Una de las grandes maravillas del cine es su poder para conservar la memoria. Filmar es mantener vivo un pasado, por muy ficticio que sea el mundo frente a la cámara. En tiempos de odio y destrucción activa de la memoria, como el que vivimos, el cine se vuelve aún más vital.

Semana tras semana, nos encontramos con noticias espantosas sobre células nazis, saludos y oscuros códigos supremacistas que se exhiben en una plaza pública (televisión e internet).

Esto cuando la cosa no se hace a cara descubierta, sin código, incluso por parte de los parlamentarios elegidos democráticamente. Nosotros, como humanidad, pero especialmente como españoles, definitivamente no supimos lidiar con las cicatrices del autoritarismo del siglo XX.

Pero aquí viene la pregunta difícil: ¿de dónde emana este poder? ¿Del contenido (es decir, del discurso) o de la forma (es decir, del modo en que se filma el discurso)? La respuesta sobria diría que emana de un equilibrio entre ambos: la forma y el discurso deben estar alineados. Pero esa respuesta es aburrida.

Como defensor de un cine de lo nuevo, rara vez me permito valorar el discurso por encima de la forma. De lo contrario, tendremos cada vez más las mismas películas. El cine de la prosa en detrimento del cine de la imagen y el sonido.

Creo que el poder del cine como guardián de la memoria emana precisamente de las articulaciones formales realizadas sobre la materia prima (el pasado). Cuando no se hace así, seamos justos, es evidente que es posible transmitir un mensaje, pero la posibilidad de que se vuelva invisible en un mar de iguales es alta.

Corre el riesgo de ser olvidado. La industria cinematográfica actual está especializada en hacer películas olvidables, pero no puede ser así con el Holocausto. Ese fue mi mayor problema con el nuevo estreno de Netflix, el cortometraje Perdona nuestras ofensas, dirigido por Ashley Eakin.

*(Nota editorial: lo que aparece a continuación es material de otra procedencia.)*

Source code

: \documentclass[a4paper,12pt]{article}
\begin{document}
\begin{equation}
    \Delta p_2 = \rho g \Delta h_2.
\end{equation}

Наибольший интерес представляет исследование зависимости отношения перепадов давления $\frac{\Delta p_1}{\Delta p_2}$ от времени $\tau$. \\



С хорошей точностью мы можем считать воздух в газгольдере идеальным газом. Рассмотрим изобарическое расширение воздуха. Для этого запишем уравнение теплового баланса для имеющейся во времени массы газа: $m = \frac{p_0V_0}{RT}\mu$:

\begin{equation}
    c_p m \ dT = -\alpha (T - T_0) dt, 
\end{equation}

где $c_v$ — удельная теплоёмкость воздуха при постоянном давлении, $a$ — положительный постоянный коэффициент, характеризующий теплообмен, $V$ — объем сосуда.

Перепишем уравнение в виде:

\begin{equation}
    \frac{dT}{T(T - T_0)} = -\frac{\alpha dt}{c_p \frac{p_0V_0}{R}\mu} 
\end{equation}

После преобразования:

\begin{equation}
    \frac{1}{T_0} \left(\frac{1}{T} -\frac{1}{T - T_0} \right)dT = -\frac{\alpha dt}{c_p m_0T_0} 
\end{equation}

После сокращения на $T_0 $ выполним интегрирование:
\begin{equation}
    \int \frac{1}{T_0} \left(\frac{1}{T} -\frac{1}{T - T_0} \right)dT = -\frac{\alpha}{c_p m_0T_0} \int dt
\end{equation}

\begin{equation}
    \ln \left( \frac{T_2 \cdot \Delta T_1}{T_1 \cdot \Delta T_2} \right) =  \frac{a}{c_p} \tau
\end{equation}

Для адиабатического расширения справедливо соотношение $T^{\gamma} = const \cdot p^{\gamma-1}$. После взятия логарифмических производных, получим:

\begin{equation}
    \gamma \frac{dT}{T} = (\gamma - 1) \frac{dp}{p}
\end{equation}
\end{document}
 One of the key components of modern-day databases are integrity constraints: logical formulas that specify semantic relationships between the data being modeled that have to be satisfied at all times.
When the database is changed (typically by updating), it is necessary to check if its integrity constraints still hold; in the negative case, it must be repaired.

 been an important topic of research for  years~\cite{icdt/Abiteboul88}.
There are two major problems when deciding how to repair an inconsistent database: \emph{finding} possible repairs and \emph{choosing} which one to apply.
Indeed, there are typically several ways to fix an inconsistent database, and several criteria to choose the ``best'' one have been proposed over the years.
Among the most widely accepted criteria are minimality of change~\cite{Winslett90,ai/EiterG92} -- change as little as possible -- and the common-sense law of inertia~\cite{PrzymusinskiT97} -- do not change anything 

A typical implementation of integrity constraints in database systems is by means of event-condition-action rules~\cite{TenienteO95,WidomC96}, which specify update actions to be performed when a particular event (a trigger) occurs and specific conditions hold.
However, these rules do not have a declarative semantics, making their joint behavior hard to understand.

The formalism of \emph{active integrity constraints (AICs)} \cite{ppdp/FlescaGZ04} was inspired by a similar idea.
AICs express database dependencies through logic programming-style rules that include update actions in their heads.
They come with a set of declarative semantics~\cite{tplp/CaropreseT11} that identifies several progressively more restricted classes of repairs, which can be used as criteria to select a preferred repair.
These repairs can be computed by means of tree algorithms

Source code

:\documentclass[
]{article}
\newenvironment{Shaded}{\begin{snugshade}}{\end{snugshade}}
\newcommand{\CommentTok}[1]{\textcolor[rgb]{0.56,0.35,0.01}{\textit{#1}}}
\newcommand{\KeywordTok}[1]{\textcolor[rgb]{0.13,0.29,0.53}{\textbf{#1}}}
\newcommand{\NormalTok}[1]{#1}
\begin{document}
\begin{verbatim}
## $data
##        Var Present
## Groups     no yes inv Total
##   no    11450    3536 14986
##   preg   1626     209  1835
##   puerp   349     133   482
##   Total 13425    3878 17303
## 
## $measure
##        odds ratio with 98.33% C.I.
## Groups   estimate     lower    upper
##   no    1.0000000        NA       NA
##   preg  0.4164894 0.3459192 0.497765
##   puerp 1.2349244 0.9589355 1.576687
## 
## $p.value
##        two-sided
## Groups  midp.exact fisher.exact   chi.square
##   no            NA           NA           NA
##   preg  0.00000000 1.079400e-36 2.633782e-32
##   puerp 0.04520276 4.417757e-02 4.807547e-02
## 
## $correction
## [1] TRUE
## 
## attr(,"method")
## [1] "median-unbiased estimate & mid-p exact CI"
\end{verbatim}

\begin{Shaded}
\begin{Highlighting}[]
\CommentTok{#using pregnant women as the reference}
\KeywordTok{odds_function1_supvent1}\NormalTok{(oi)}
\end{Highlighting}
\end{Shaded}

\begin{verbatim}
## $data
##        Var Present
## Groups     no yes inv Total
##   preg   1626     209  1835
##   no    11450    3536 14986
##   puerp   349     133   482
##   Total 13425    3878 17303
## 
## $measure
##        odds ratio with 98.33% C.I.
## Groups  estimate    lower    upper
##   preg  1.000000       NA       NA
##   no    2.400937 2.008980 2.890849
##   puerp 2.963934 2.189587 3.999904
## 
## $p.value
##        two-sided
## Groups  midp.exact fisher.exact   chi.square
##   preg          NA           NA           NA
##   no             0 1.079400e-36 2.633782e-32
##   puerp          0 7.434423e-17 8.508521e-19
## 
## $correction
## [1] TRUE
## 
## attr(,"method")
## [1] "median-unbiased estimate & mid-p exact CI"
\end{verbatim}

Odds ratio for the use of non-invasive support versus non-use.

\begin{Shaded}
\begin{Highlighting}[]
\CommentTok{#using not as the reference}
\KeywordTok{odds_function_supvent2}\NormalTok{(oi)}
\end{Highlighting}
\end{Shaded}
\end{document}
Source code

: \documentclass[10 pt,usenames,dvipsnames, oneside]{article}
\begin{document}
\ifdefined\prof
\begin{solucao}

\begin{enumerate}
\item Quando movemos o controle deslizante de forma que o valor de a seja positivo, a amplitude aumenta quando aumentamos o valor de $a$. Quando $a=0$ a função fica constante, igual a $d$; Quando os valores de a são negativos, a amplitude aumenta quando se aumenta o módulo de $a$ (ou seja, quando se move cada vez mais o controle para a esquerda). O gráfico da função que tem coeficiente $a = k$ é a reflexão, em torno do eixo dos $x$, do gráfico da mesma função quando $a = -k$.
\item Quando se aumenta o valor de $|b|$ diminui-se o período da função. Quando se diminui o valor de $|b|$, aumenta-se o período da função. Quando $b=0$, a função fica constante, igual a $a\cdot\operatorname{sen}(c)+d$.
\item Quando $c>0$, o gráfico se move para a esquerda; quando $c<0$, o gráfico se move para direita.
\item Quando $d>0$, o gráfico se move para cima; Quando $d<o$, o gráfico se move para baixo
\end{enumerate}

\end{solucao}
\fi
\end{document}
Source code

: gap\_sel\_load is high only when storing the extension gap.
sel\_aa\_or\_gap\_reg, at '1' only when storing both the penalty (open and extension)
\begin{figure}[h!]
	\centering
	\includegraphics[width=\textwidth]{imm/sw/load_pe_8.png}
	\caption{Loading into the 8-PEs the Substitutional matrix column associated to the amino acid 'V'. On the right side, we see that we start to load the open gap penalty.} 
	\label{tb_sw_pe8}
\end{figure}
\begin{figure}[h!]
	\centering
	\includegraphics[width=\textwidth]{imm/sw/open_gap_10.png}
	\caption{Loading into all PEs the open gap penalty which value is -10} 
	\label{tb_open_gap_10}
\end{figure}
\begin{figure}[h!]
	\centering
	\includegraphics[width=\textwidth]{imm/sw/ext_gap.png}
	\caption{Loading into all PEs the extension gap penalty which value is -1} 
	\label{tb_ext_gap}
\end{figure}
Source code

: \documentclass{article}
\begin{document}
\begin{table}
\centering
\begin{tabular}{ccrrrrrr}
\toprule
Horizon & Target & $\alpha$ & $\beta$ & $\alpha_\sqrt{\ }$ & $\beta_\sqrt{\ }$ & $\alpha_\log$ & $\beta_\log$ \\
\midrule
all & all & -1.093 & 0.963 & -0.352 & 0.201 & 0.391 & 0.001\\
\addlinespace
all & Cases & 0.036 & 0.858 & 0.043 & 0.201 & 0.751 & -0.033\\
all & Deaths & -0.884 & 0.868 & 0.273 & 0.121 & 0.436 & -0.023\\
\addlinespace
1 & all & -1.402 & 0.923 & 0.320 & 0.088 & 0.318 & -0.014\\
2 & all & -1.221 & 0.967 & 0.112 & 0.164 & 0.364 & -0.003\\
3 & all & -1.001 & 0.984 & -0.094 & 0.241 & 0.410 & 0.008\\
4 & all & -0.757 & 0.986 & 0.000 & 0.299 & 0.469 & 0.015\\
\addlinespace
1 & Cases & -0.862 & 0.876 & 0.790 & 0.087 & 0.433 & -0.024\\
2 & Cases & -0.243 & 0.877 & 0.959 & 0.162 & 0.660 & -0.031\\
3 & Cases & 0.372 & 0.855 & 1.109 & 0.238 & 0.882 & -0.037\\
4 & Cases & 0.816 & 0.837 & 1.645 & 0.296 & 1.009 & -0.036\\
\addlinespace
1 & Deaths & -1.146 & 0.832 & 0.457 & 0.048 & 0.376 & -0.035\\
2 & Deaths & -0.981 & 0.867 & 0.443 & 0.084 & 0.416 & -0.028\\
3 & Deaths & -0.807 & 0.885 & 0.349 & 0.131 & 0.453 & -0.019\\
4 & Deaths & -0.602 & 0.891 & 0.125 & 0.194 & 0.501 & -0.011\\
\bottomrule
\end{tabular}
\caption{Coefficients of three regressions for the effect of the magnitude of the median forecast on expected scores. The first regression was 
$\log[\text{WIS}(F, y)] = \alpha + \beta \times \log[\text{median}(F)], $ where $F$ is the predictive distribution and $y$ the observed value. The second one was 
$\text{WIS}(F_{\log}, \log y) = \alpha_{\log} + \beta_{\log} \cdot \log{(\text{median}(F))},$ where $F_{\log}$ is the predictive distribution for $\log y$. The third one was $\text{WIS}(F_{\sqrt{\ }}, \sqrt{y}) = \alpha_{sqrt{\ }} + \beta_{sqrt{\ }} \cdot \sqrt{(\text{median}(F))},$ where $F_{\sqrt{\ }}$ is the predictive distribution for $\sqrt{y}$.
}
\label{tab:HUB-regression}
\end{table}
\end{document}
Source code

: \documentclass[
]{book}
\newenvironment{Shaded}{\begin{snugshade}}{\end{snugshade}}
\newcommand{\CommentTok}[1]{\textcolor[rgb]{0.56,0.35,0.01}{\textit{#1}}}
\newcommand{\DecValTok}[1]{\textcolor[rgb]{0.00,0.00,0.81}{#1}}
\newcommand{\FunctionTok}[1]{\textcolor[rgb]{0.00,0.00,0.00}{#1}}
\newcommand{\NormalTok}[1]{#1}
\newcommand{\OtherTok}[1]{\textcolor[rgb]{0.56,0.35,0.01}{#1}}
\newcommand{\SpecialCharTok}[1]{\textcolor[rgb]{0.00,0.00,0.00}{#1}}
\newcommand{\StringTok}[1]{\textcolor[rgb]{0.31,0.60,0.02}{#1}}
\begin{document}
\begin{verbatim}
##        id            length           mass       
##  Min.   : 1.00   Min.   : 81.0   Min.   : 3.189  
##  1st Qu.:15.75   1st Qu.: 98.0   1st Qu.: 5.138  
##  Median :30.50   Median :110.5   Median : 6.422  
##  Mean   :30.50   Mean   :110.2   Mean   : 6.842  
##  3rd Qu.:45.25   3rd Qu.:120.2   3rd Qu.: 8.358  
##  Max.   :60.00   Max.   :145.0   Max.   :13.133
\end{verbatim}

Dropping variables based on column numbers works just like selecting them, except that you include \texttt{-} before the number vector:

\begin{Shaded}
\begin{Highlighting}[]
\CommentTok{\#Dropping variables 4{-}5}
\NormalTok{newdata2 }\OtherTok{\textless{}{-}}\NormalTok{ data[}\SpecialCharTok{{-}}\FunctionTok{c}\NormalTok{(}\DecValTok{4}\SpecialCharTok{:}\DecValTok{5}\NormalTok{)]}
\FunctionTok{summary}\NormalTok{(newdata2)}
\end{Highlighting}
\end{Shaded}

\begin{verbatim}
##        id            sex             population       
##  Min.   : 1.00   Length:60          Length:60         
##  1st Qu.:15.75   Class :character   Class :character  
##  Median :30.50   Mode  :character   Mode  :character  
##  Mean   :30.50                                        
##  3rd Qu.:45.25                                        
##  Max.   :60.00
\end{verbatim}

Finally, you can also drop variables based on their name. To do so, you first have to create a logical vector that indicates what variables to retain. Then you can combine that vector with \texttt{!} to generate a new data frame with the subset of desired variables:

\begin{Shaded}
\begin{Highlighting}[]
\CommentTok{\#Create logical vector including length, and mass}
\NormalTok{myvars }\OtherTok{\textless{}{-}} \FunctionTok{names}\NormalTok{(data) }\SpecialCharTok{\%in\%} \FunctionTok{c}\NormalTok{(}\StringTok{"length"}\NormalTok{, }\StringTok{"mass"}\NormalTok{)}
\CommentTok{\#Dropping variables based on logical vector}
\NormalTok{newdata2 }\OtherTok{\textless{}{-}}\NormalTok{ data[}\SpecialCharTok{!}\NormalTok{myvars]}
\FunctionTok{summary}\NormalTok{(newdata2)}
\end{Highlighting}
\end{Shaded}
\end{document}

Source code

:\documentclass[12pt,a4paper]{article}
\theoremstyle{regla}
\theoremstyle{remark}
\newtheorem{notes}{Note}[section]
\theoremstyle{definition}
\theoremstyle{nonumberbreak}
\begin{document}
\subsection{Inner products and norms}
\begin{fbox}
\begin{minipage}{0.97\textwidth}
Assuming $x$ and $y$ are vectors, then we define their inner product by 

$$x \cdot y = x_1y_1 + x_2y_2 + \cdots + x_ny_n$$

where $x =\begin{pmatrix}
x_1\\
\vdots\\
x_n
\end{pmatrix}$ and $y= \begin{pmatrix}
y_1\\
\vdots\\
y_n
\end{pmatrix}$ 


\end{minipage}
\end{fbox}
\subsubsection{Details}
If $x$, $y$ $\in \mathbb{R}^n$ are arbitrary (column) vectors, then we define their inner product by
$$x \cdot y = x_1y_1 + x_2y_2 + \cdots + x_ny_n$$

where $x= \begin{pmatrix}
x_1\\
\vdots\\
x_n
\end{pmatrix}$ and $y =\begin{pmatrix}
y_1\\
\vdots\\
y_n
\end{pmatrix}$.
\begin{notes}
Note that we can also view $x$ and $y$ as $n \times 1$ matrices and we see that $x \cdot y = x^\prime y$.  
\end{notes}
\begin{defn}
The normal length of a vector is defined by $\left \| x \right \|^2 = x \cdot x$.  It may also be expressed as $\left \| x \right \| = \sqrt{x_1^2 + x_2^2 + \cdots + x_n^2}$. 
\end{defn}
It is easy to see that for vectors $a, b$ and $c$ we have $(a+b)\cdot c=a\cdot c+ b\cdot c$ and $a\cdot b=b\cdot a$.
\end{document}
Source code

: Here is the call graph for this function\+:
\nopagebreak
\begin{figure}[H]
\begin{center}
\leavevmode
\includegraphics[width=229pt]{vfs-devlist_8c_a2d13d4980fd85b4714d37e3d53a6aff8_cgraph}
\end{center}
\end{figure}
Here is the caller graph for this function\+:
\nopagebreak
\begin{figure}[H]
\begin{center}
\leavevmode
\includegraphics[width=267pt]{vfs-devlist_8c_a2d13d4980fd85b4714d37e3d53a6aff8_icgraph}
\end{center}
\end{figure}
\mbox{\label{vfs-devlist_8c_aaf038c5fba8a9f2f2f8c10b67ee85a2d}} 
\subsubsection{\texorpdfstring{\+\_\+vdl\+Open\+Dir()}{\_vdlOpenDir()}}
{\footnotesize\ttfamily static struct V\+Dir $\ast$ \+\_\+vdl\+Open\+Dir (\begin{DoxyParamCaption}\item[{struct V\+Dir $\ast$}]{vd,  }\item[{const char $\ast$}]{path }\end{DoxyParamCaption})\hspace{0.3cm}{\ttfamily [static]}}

En el ámbito del discurso, Perdona nuestras ofensas lleva un mensaje sencillo con pocos matices y va directamente al grano. Refleja una historia objetivamente brutal: la crueldad del nazismo hacia las personas con discapacidad.

Sin embargo, en el terreno de la forma, la película parece una versión de Netflix de Ve y mira (Elem Klimov, 1985), quizá el retrato más brutal de la guerra jamás plasmado en una película.

La comparación con “Ve y mira” me resulta útil porque aclara mi argumento con precisión. En cuanto al contenido, las dos películas no son tan diferentes: los horrores de la segunda guerra mundial vistos a través de los ojos de un niño que huye. Pero la gran fuerza de la película de Klimov reside en la falta de pulido de su forma. Nada es perfecto, todo es horrible.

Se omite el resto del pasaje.